Fighting for Popularity

Some of Paul’s ideals made him somewhat unpopular in political circles. It is said, though, that although some of his colleagues may have disagreed with the stances he took, they could not help but respect him for his convictions and courage. Colleagues spoke of his integrity with admiration. He is said to stand by and fight for his principles, not one to easily compromise.

Paul’s unique blend of traditionalist conservatism and libertarianism painted him out to be a very interesting and passionate politician.

Many people saw Paul as a highly idealistic individual, inspired more by his strong political beliefs and ideals rather than by a taste for power. He used his campaigns as venues to ventilate his views; many say that this explains why he ran for office in spite of the odds being against his winning.  This has also won for him the interest and admiration of many supporters.
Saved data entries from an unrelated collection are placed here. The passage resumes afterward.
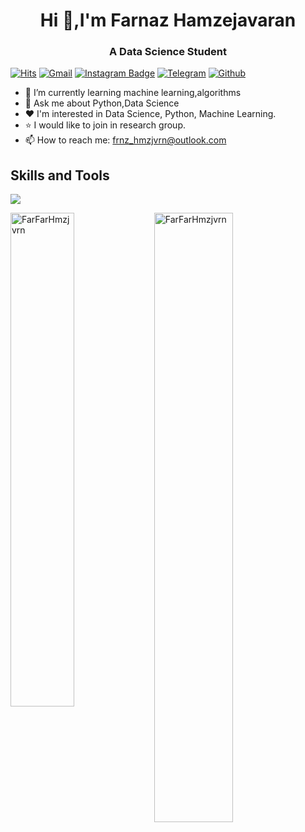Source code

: <h1 align="center">Hi 👋,I'm Farnaz Hamzejavaran</h1>
<h3 align="center">A Data Science Student</h3>

[![Hits](https://hits.seeyoufarm.com/api/count/incr/badge.svg?url=https%3A%2F%2Fgithub.com%2FFarFarHmzjvrn%2FFarFarHmzjvrn&count_bg=%2379C83D&title_bg=%23555555&icon=&icon_color=%23E7E7E7&title=Profile+Views&edge_flat=false)](https://hits.seeyoufarm.com)
[![Gmail](https://img.shields.io/badge/-Gmail-c14438?style=flat&logo=Gmail&logoColor=white)](mailto:frnz_hmzjvrn@outlook.com)
[![Instagram Badge](https://img.shields.io/badge/-Instagram-purple?logo=instagram&logoColor=white&link=https://instagram.com/farnaz.hamzejavaran/)](https://www.instagram.com/farnaz.hamzejavaran)
[![Telegram](https://img.shields.io/badge/-Telegram-blue?logo=telegram&logoColor=white&link=https://telegram.com/@FarFarHmzjvrn/)](https://t.me/FarFarHmzjvrn)
[![Github](https://img.shields.io/github/followers/FarFarHmzjvrn?label=Follow&style=social)](https://github.com/FarFarHmzjvrn)

- 🌱 I’m currently learning machine learning,algorithms
- 💬 Ask me about Python,Data Science
- :heart: I'm interested in Data Science, Python, Machine Learning.
- :star: I would like to join in research group.
- 📫 How to reach me: frnz_hmzjvrn@outlook.com


<h2>Skills and Tools</h2>

<p align="left">
  <a href="https://skillicons.dev">
    <img src="https://skillicons.dev/icons?i=git,vscode,python,github,linux" />
  </a>
</p>

<div>
  <img width="45%" align="left" src="https://github-readme-stats.vercel.app/api/top-langs?username=FarFarHmzjvrn&show_icons=true&locale=en&layout=compact" alt="FarFarHmzjvrn" />
  <img width="50%"  src="https://github-readme-streak-stats.herokuapp.com/?user=FarFarHmzjvrn&" alt="FarFarHmzjvrn" />
</div>











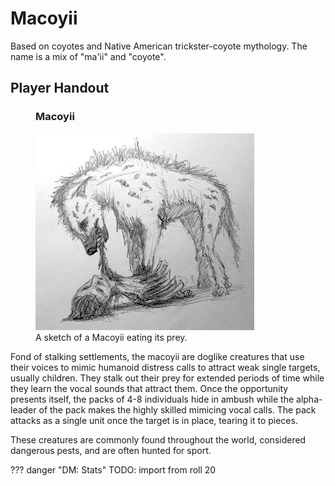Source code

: # Macoyii

Based on coyotes and Native American trickster-coyote mythology. The name is a mix of "ma'ii" and "coyote".

## Player Handout

<figure class="infobox right">
  <h3>Macoyii</h3>
  <a href="/assets/images/macoyii-full.png">
    <img src="/assets/images/macoyii-tiny.png" />
  </a>
  <figcaption>
    A sketch of a Macoyii eating its prey.
  </figcaption>
</figure>

Fond of stalking settlements, the macoyii are doglike creatures that use their voices to mimic humanoid distress calls to attract weak single targets, usually children. They stalk out their prey for extended periods of time while they learn the vocal sounds that attract them. Once the opportunity presents itself, the packs of 4-8 individuals hide in ambush while the alpha-leader of the pack makes the highly skilled mimicing vocal calls. The pack attacks as a single unit once the target is in place, tearing it to pieces.

These creatures are commonly found throughout the world, considered dangerous pests, and are often hunted for sport.

??? danger "DM: Stats"
    TODO: import from roll 20
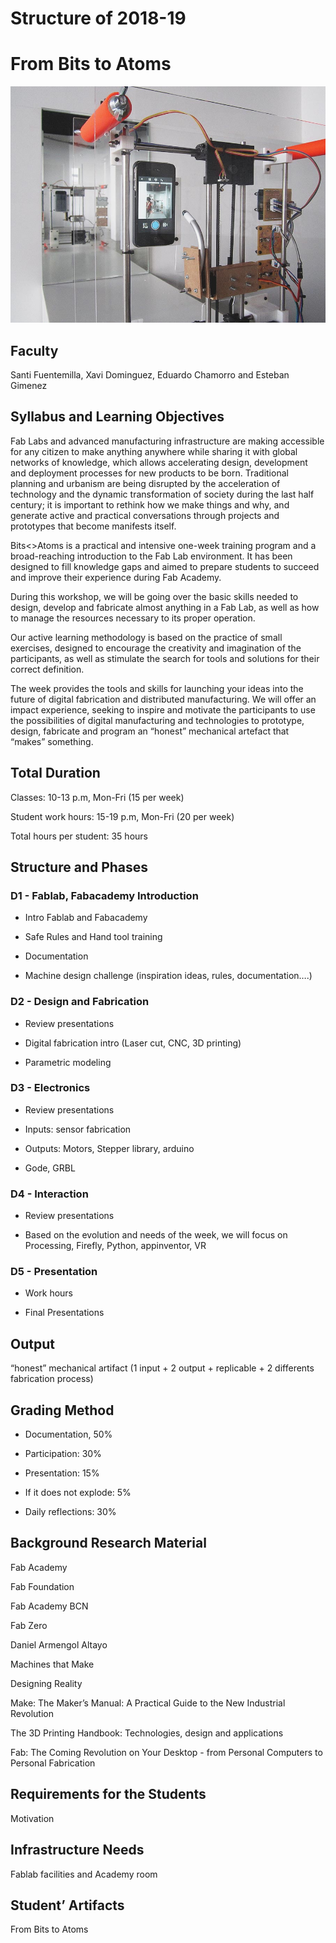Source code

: Structure of 2018-19
======================

# From Bits to Atoms

![](images/image_1.jpg)


## Faculty
Santi Fuentemilla, Xavi Dominguez, Eduardo Chamorro and Esteban Gimenez

## Syllabus and Learning Objectives

Fab Labs and advanced manufacturing infrastructure are making accessible for any citizen to make anything anywhere while sharing it with global networks of knowledge, which allows accelerating design, development and deployment processes for new products to be born. Traditional planning and urbanism are being disrupted by the acceleration of technology and the dynamic transformation of society during the last half century; it is important to rethink how we make things and why, and generate active and practical conversations through projects and prototypes that become manifests itself.

Bits<>Atoms is a practical and intensive one-week training program and a broad-reaching introduction to the Fab Lab environment. It has been designed to fill knowledge gaps and aimed to prepare students to succeed and improve their experience during Fab Academy.

During this workshop, we will be going over the basic skills needed to design, develop and fabricate almost anything in a Fab Lab, as well as how to manage the resources necessary to its proper operation.

Our active learning methodology is based on the practice of small exercises, designed to encourage the creativity and imagination of the participants, as well as stimulate the search for tools and solutions for their correct definition.

The week provides the tools and skills for launching your ideas into the future of digital fabrication and distributed manufacturing. We will offer an impact experience, seeking to inspire and motivate the participants to use the possibilities of digital manufacturing and technologies to prototype, design, fabricate and program an “honest” mechanical artefact that “makes” something.

## Total Duration
Classes: 10-13 p.m, Mon-Fri (15 per week)

Student work hours: 15-19 p.m, Mon-Fri (20 per week)

Total hours per student: 35 hours


## Structure and Phases

### D1 - Fablab, Fabacademy Introduction

- Intro Fablab and Fabacademy

- Safe Rules and Hand tool training

- Documentation

- Machine design challenge (inspiration ideas, rules, documentation….)

### D2 - Design and Fabrication

- Review presentations

- Digital fabrication intro (Laser cut, CNC, 3D printing)

- Parametric modeling

### D3 - Electronics

- Review presentations

- Inputs: sensor fabrication

- Outputs: Motors, Stepper library, arduino

- Gode, GRBL

### D4 - Interaction

- Review presentations

- Based on the evolution and needs of the week, we will focus on Processing, Firefly, Python, appinventor, VR

### D5 - Presentation

- Work hours

- Final Presentations

## Output

“honest” mechanical artifact (1 input + 2 output + replicable + 2 differents fabrication process)

## Grading Method
- Documentation, 50%

- Participation: 30%

- Presentation: 15%

- If it does not explode: 5%

- Daily reflections: 30%


## Background Research Material
Fab Academy

Fab Foundation

Fab Academy BCN

Fab Zero

Daniel Armengol Altayo

Machines that Make

Designing Reality

Make: The Maker’s Manual: A Practical Guide to the New Industrial Revolution

The 3D Printing Handbook: Technologies, design and applications

Fab: The Coming Revolution on Your Desktop - from Personal Computers to Personal Fabrication

## Requirements for the Students
Motivation

## Infrastructure Needs
Fablab facilities and Academy room

## Student’ Artifacts
From Bits to Atoms
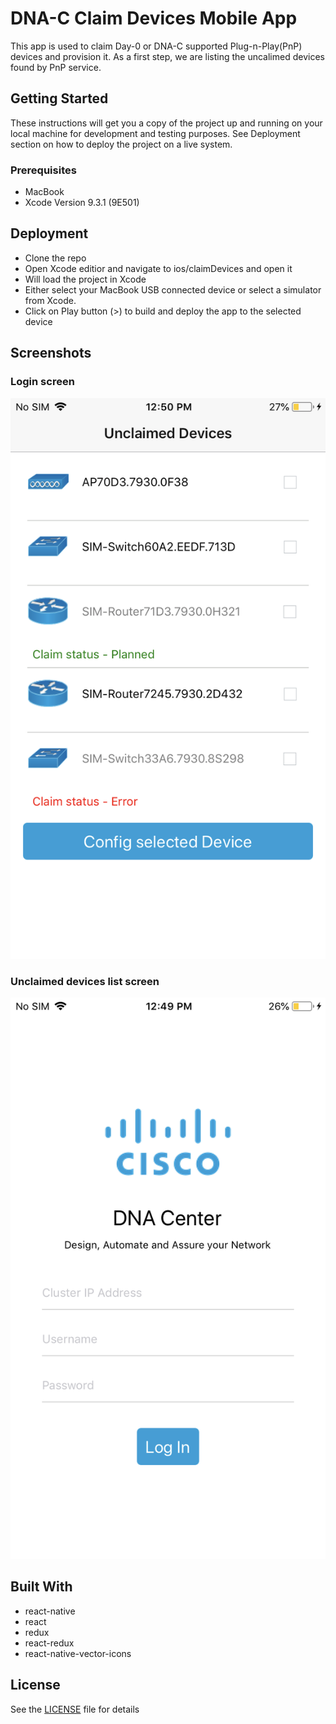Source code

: # DNA-C Claim Devices Mobile App

This app is used to claim Day-0 or DNA-C supported Plug-n-Play(PnP) devices and provision it. As a first step, we are listing the uncalimed devices found by PnP service.

## Getting Started

These instructions will get you a copy of the project up and running on your local machine for development and testing purposes. See Deployment section on how to deploy the project on a live system.

### Prerequisites

- MacBook
- Xcode Version 9.3.1 (9E501)


## Deployment

- Clone the repo
- Open Xcode editior and navigate to ios/claimDevices and open it
- Will load the project in Xcode
- Either select your MacBook USB connected device or select a simulator from Xcode.
- Click on Play button (>) to build and deploy the app to the selected device

## Screenshots

### Login screen

[![Unclaimed](https://github.com/CiscoDevNet/DNAC-ClaimAP-Mobile-App/blob/master/img/unclaimed_devices_list_screen.png)](https://github.com/CiscoDevNet/DNAC-ClaimAP-Mobile-App/blob/master/img/unclaimed_devices_list_screen.png)

### Unclaimed devices list screen

[![Login](https://github.com/CiscoDevNet/DNAC-ClaimAP-Mobile-App/blob/master/img/login_screen.png)](https://github.com/CiscoDevNet/DNAC-ClaimAP-Mobile-App/blob/master/img/login_screen.png)

## Built With

* react-native
* react
* redux
* react-redux
* react-native-vector-icons

## License

See the [LICENSE](LICENSE) file for details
During the 2012 election campaign, many people who listened to his speeches and examined his positions on critical issues were won over to his side.  To these people, he showed integrity and reliable, steadfast American values. He revealed his superior understanding of economic principles and why the country was in the situation it was. He was able to demonstrate unquestionable and unwavering support of the Constitution. His sincerity and consistency rang loud and clear in the same things he stood for in the past 3 or 4 decades.

Paul retired from the House of Representatives during the beginning of 2013.  His son, Rep. Rand Paul, seems to have inherited the support of the people who admired the elder Mr. Paul while he was in office.  Although the son is clearly out to establish his own political identity, to set up his own political niche, he remains a feasible standard-bearer for most of his father’s convictions.

At present, the elder Paul –Ron, still energetically advocates reducing the size of federal government, as well as returning to constitutional principles. He and his wife Carol carry on with their lives, still espousing their causes but with more time on their hands now to enjoy their five children and seventeen grandchildren.